## Bar Chart: Model Performance on Different Datasets
### Overview
The image presents three bar charts comparing the performance of different language models (Llama-3-8B, Llama-3-70B, and Mistral-7B-v0.3) across four datasets (PopQA, TriviaQA, HotpotQA, and NQ). The y-axis represents "-ΔP", and the bars are colored to distinguish between "Q-Anchored" and "A-Anchored" performance.
### Components/Axes
* **Titles:**
* Left Chart: Llama-3-8B
* Middle Chart: Llama-3-70B
* Right Chart: Mistral-7B-v0.3
* **X-Axis:** Dataset (PopQA, TriviaQA, HotpotQA, NQ)
* **Y-Axis:** -ΔP, with a scale from 0 to 80 in increments of 20.
* **Legend:** Located at the bottom of the image.
* Rose/Pink: Q-Anchored
* Gray: A-Anchored
### Detailed Analysis
**Chart 1: Llama-3-8B**
* **PopQA:**
* Q-Anchored (Rose/Pink): ~52
* A-Anchored (Gray): ~7
* **TriviaQA:**
* Q-Anchored (Rose/Pink): ~64
* A-Anchored (Gray): ~12
* **HotpotQA:**
* Q-Anchored (Rose/Pink): ~53
* A-Anchored (Gray): ~20
* **NQ:**
* Q-Anchored (Rose/Pink): ~27
* A-Anchored (Gray): ~7
**Chart 2: Llama-3-70B**
* **PopQA:**
* Q-Anchored (Rose/Pink): ~52
* A-Anchored (Gray): ~8
* **TriviaQA:**
* Q-Anchored (Rose/Pink): ~63
* A-Anchored (Gray): ~9
* **HotpotQA:**
* Q-Anchored (Rose/Pink): ~45
* A-Anchored (Gray): ~22
* **NQ:**
* Q-Anchored (Rose/Pink): ~45
* A-Anchored (Gray): ~8
**Chart 3: Mistral-7B-v0.3**
* **PopQA:**
* Q-Anchored (Rose/Pink): ~75
* A-Anchored (Gray): ~17
* **TriviaQA:**
* Q-Anchored (Rose/Pink): ~57
* A-Anchored (Gray): ~5
* **HotpotQA:**
* Q-Anchored (Rose/Pink): ~46
* A-Anchored (Gray): ~21
* **NQ:**
* Q-Anchored (Rose/Pink): ~54
* A-Anchored (Gray): ~3
### Key Observations
* For all models, Q-Anchored performance is generally higher than A-Anchored performance across all datasets.

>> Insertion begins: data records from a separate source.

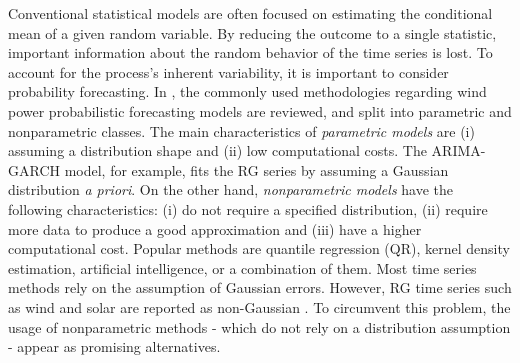 
Conventional statistical models are often focused on estimating the conditional mean of a given random variable. %
By reducing the outcome to a single statistic, important information about the  random behavior of the time series is lost. To account for the process's inherent variability, it is important to consider probability forecasting.
In \cite{zhang_review_2014}, the commonly used methodologies regarding wind power probabilistic forecasting models are reviewed, and split into parametric and nonparametric classes. The main characteristics of \emph{parametric models} are (i) assuming a distribution shape and (ii) low computational costs. The ARIMA-GARCH model, for example, fits the RG series by assuming a Gaussian distribution \emph{a priori}. On the other hand, \emph{nonparametric models} have the following characteristics: (i) do not require a specified distribution, (ii) require more data to produce a good approximation and (iii) have a higher computational cost. Popular methods are quantile regression (QR), kernel density estimation,  artificial intelligence, or a combination of them.
Most time series methods rely on the assumption of Gaussian errors. However, RG time series such as wind and solar are reported as non-Gaussian \cite{bessa2012time,jeon2012using,taylor2015forecasting,Wan2017}. To circumvent this problem, the usage of nonparametric methods - which do not rely on a distribution assumption - appear as promising alternatives. 

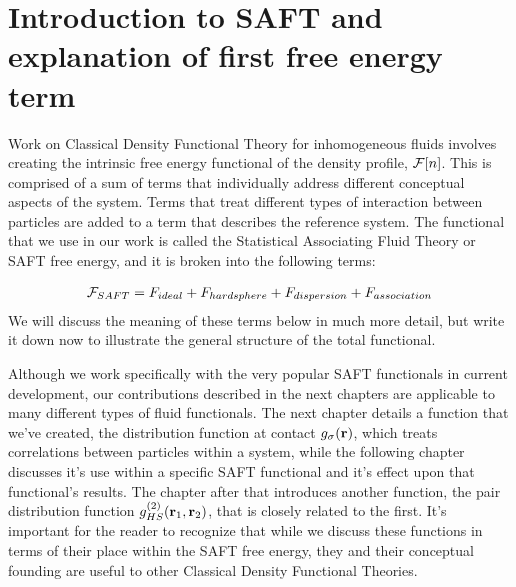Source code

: \clearpage
\newpage



\section{Introduction to SAFT and explanation of first free energy term}


Work on Classical Density Functional Theory for inhomogeneous fluids
involves creating the intrinsic free energy functional of the density
profile, $\mathcal{F}[n]$.  This is comprised of a sum of terms that
individually address different conceptual aspects of the system.
Terms that treat different types of interaction between particles are
added to a term that describes the reference system.  The functional
that we use in our work is called the Statistical Associating Fluid
Theory or SAFT free energy, and it is broken into the following terms:

\begin{align}
  \mathcal{F}_{SAFT} = F_{ideal} + F_{hard sphere} + F_{dispersion} + F_{association}
\end{align}
We will discuss the meaning of these terms below in much more detail,
but write it down now to illustrate the general structure of the total
functional.


Although we work specifically with the very popular SAFT functionals
in current development, our contributions described in the next
chapters are applicable to many different types of fluid functionals.
The next chapter details a function that we've created, the
distribution function at contact $g_\sigma(\textbf{r})$, which treats
correlations between particles within a system, while the following
chapter discusses it's use within a specific SAFT functional and it's
effect upon that functional's results.  The chapter after that
introduces another function, the pair distribution function
$g^{(2)}_{HS}(\textbf{r}_1,\textbf{r}_2)$, that is closely related to the first.
It's important for the reader to recognize that while we discuss these
functions in terms of their place within the SAFT free energy, they
and their conceptual founding are useful to other Classical Density
Functional Theories.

* TriviaQA tends to have the highest Q-Anchored performance for Llama-3-8B and Llama-3-70B.
* Mistral-7B-v0.3 shows the highest Q-Anchored performance on PopQA.

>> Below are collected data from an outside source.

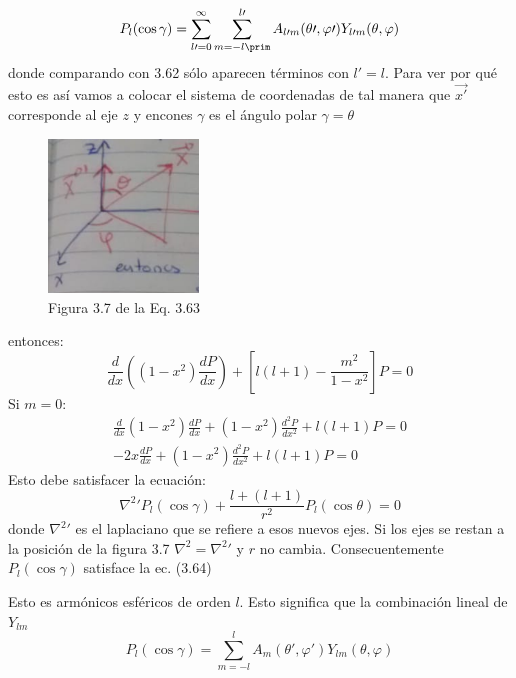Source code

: \documentclass{article}
\begin{document}
\begin{equation}
P_l(\cos \gamma) = \sum_{l\prime = 0}^{\infty} \sum_{m = -l\prim}^{l\prime}A_{l\prime m}(\theta \prime, \varphi\prime) Y_{l\prime m} (\theta, \varphi)    
\end{equation}
donde comparando con 3.62 sólo aparecen términos con $l\prime = l$.  Para ver por qué esto es así vamos a colocar el sistema de coordenadas de tal manera que $\vec{x\prime}$ corresponde al eje $z$ y encones $\gamma$ es el ángulo polar $\gamma = \theta$


\begin{figure}[h]
\centering\includegraphics[width=4cm]{image5.png}
\caption{Figura 3.7 de la Eq. 3.63}
\end{figure}
entonces:
\begin{equation}
    \frac{d}{dx} \left ( (1-x^2) \frac{dP}{dx} \right ) + \left [ l(l+1) - \frac{m^2}{1-x^2}\right] P = 0
\end{equation}
Si $m = 0$:
\begin{equation}
\begin{gathered}
    \frac{d}{dx} (1 - x^2) \frac{dP}{dx} + (1 - x^2) \frac{d^2P}{dx^2} + l (l+1)P = 0 \\
    -2x\frac{dP}{dx} + (1 - x^2) \frac{d^2 P}{d x^2} + l(l+1)P=0
\end{gathered}
\end{equation}
Esto debe satisfacer la ecuación:
\begin{equation}
    \nabla^2 \prime P_l (\cos \gamma)+ \frac{l +(l+1)}{r^2} P_l(\cos \theta) = 0
\end{equation}
donde $\nabla^2 \prime$ es el laplaciano que se refiere a esos nuevos ejes. Si los ejes se restan a la posición de la figura 3.7 $\nabla^2 = \nabla ^2 \prime$ y $r$ no cambia. Consecuentemente $P_l(\cos \gamma)$ satisface la ec. (3.64)

Esto es armónicos esféricos de orden $l$. Esto significa que la combinación lineal de $Y_{lm}$
\begin{equation}
    P_l (\cos \gamma) = \sum_{m = -l}^{l} A_{m}(\theta\prime, \varphi\prime) Y_{lm}(\theta, \varphi)
\end{equation}
\end{document}
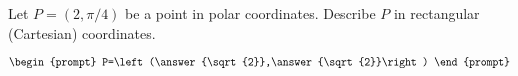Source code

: \documentclass{ximera}
\author{Gregory Hartman \and Matthew Carr}
\begin{document}
\begin{exercise}





Let $P=(2,\pi/4)$ be a point in polar coordinates. Describe $P$ in rectangular (Cartesian) coordinates.

\[
\begin{prompt}
P=\left(\answer{\sqrt{2}},\answer{\sqrt{2}}\right)
\end{prompt}
\]

\end{exercise}
\end{document}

* A-Anchored performance is consistently low across all datasets and models, with HotpotQA showing slightly higher values.
### Interpretation
The charts illustrate the performance differences between language models on various question-answering datasets, distinguishing between Q-Anchored and A-Anchored approaches. The consistently higher Q-Anchored performance suggests that anchoring the model on the question leads to better results compared to anchoring on the answer. The specific performance variations across datasets highlight the models' strengths and weaknesses in handling different types of questions and knowledge domains. Mistral-7B-v0.3 appears to perform better overall, especially on the PopQA dataset. The low A-Anchored performance indicates a potential area for improvement in how the models utilize answer-related information.